Local attackers with superuser rights are covered by the SGX attacker model and thus, an attacker is allowed to run ring zero code by simply loading a kernel module. We did not write the PMC driver ourselves, but instead we use the *Loadable Kernel Module* (LKM) from Agnar Fog's PMC based performance test suite [5]. After starting the PMC with the desired counters we can read the current count with

the readpmc assembler instruction from non-enclave user space with the desired PMC identifier as argument. This provides us with a perfect measurement for L1-cache hits or misses. Using the PMC, our probing algorithm works as follows:

- 1. Read the PMC count using the readpmc instruction.
- 2. Force the CPU to serialize all instructions by dispatching a dummy cpuid instruction.
- Access the desired cache line using a particularly aligned address.
- 4. Serialize all instructions again (dummy cpuid instruction)
- Read the PMC count (readpmc instruction) and return the difference to the last read PMC count.

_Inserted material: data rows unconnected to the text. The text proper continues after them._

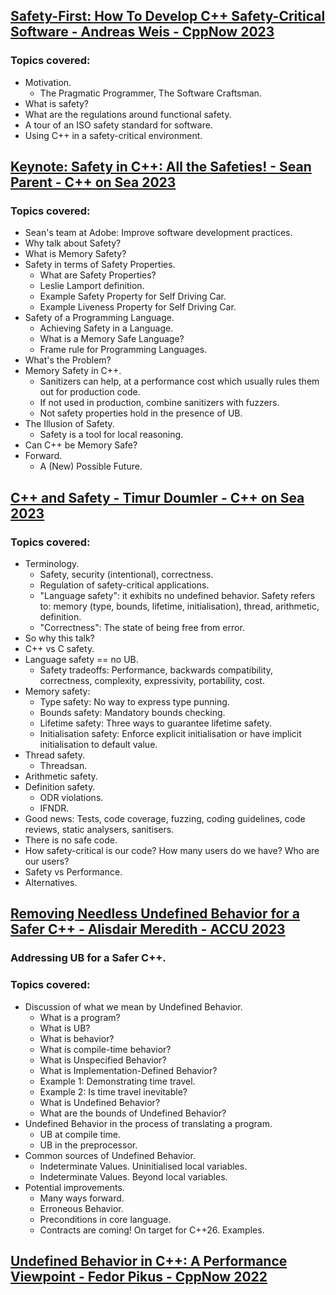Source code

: ## [Safety-First: How To Develop C++ Safety-Critical Software - Andreas Weis - CppNow 2023](https://www.youtube.com/watch?v=mUFRDsgjBrE)
### Topics covered:
* Motivation.
  * The Pragmatic Programmer, The Software Craftsman.
* What is safety?
* What are the regulations around functional safety.
* A tour of an ISO safety standard for software.
* Using C++ in a safety-critical environment.

## [Keynote: Safety in C++: All the Safeties! - Sean Parent - C++ on Sea 2023](https://www.youtube.com/watch?v=BaUv9sgLCPc)
### Topics covered:
* Sean's team at Adobe: Improve software development practices.
* Why talk about Safety?
* What is Memory Safety?
* Safety in terms of Safety Properties.
  * What are Safety Properties?
  * Leslie Lamport definition.
  * Example Safety Property for Self Driving Car.
  * Example Liveness Property for Self Driving Car.
* Safety of a Programming Language.
  * Achieving Safety in a Language.
  * What is a Memory Safe Language?
  * Frame rule for Programming Languages.
* What's the Problem?
* Memory Safety in C++.
  * Sanitizers can help, at a performance cost which usually rules them out for production code.
  * If not used in production, combine sanitizers with fuzzers.
  * Not safety properties hold in the presence of UB.
* The Illusion of Safety.
  * Safety is a tool for local reasoning.
* Can C++ be Memory Safe?
* Forward.
  * A (New) Possible Future.

## [C++ and Safety - Timur Doumler - C++ on Sea 2023](https://www.youtube.com/watch?v=imtpoc9jtOE)
### Topics covered:
* Terminology.
  * Safety, security (intentional), correctness.
  * Regulation of safety-critical applications.
  * "Language safety": it exhibits no undefined behavior. Safety refers to: memory (type, bounds, lifetime, initialisation), thread, arithmetic, definition.
  * "Correctness": The state of being free from error.
* So why this talk?
* C++ vs C safety.
* Language safety == no UB.
  * Safety tradeoffs: Performance, backwards compatibility, correctness, complexity, expressivity, portability, cost.
* Memory safety:
  * Type safety: No way to express type punning.
  * Bounds safety: Mandatory bounds checking.
  * Lifetime safety: Three ways to guarantee lifetime safety.
  * Initialisation safety: Enforce explicit initialisation or have implicit initialisation to default value.
* Thread safety.
  * Threadsan.
* Arithmetic safety.
* Definition safety.
  * ODR violations.
  * IFNDR.
* Good news: Tests, code coverage, fuzzing, coding guidelines, code reviews, static analysers, sanitisers.
* There is no safe code.
* How safety-critical is our code? How many users do we have? Who are our users?
* Safety vs Performance.
* Alternatives.

## [Removing Needless Undefined Behavior for a Safer C++ - Alisdair Meredith - ACCU 2023](https://www.youtube.com/watch?v=iY7ft98nM2k)
### Addressing UB for a Safer C++.
### Topics covered:
* Discussion of what we mean by Undefined Behavior.
  * What is a program?
  * What is UB?
  * What is behavior?
  * What is compile-time behavior?
  * What is Unspecified Behavior?
  * What is Implementation-Defined Behavior?
  * Example 1: Demonstrating time travel.
  * Example 2: Is time travel inevitable?
  * What is Undefined Behavior?
  * What are the bounds of Undefined Behavior?
* Undefined Behavior in the process of translating a program.
  * UB at compile time.
  * UB in the preprocessor.
* Common sources of Undefined Behavior.
  * Indeterminate Values. Uninitialised local variables.
  * Indeterminate Values. Beyond local variables.
* Potential improvements.
  * Many ways forward.
  * Erroneous Behavior.
  * Preconditions in core language.
  * Contracts are coming! On target for C++26. Examples.

## [Undefined Behavior in C++: A Performance Viewpoint - Fedor Pikus - CppNow 2022](https://www.youtube.com/watch?v=BbMybgmQBhU)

If the difference is greater than zero, the particular cache line was evicted from the L1-cache, otherwise it was present. This procedure is repeated 8 times again to be able to catch all evictions for a given cache set. If one difference is greater than zero, it can be concluded that the corresponding cache line for  $T_4$  has been accessed. The serializations with the cpuid instruction are necessary to prevent out-of-order execution in modern CPUs which would tamper with our results.

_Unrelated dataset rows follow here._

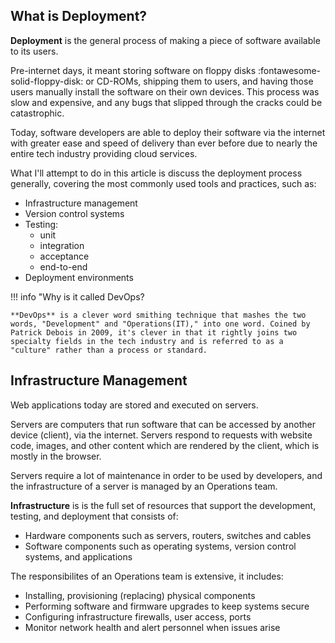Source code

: ## What is Deployment?

**Deployment** is the general process of making a piece of software available to its users.

Pre-internet days, it meant storing software on floppy disks :fontawesome-solid-floppy-disk: or CD-ROMs, shipping them to users, and having those users manually install the software on their own devices. This process was slow and expensive, and any bugs that slipped through the cracks could be catastrophic.

Today, software developers are able to deploy their software via the internet with greater ease and speed of delivery than ever before due to nearly the entire tech industry providing cloud services.

What I'll attempt to do in this article is discuss the deployment process generally, covering the most commonly used tools and practices, such as:

- Infrastructure management
- Version control systems
- Testing:
    - unit
    - integration
    - acceptance
    - end-to-end
- Deployment environments

!!! info "Why is it called DevOps?

    **DevOps** is a clever word smithing technique that mashes the two words, "Development" and "Operations(IT)," into one word. Coined by Patrick Debois in 2009, it's clever in that it rightly joins two specialty fields in the tech industry and is referred to as a "culture" rather than a process or standard.

## Infrastructure Management

Web applications today are stored and executed on servers. 

Servers are computers that run software that can be accessed by another device (client), via the internet. Servers respond to requests with website code, images, and other content which are rendered by the client, which is mostly in the browser.

Servers require a lot of maintenance in order to be used by developers, and the infrastructure of a server is managed by an Operations team.

**Infrastructure** is is the full set of resources that support the development, testing, and deployment that consists of:

- Hardware components such as servers, routers, switches and cables
- Software components such as operating systems, version control systems, and applications

The responsibilites of an Operations team is extensive, it includes:

- Installing, provisioning (replacing) physical components
- Performing software and firmware upgrades to keep systems secure
- Configuring infrastructure firewalls, user access, ports
- Monitor network health and alert personnel when issues arise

#### 3.3 Elimination Method

One advantage of Neve and Seifert's elimination method is that it is resilient against false positives. The probing phase provides us with information about the accessed cache lines during the last round. Theoretically we could perform a probing request successively to each cache set one after the other. This way we would receive the access pattern of a ciphertext with a single encryption. Unfortunately, we encountered that accessing certain cache lines of the T-table has influence on other subsequent cache lines of the T-table, which get preloaded in their particular set. Consequently, we decided to probe each cache set separately for each ciphertext, which results in 16 encryptions per ciphertext until we receive the whole access pattern.

While this would be sufficient for the elimination algorithm, we additionally decided for fault-tolerance. In addition to probing each cache line once, we provide a possibility to repeat the overall process a certain number of times and to count each line evicted more often than a certain threshold as accessed line. The repetition rate and the threshold are configurable and can be adapted by the attacker. If each cache line is only probed once, i.e., no repetition, no threshold is used as well. While smaller repetition rates result in less encryptions needed to receive the secret key, higher ones cause less fluctuation in encryptions needed per ciphertext. We decided to set a repetition rate of 20 and a threshold of five as default values if fault-tolerance is enabled.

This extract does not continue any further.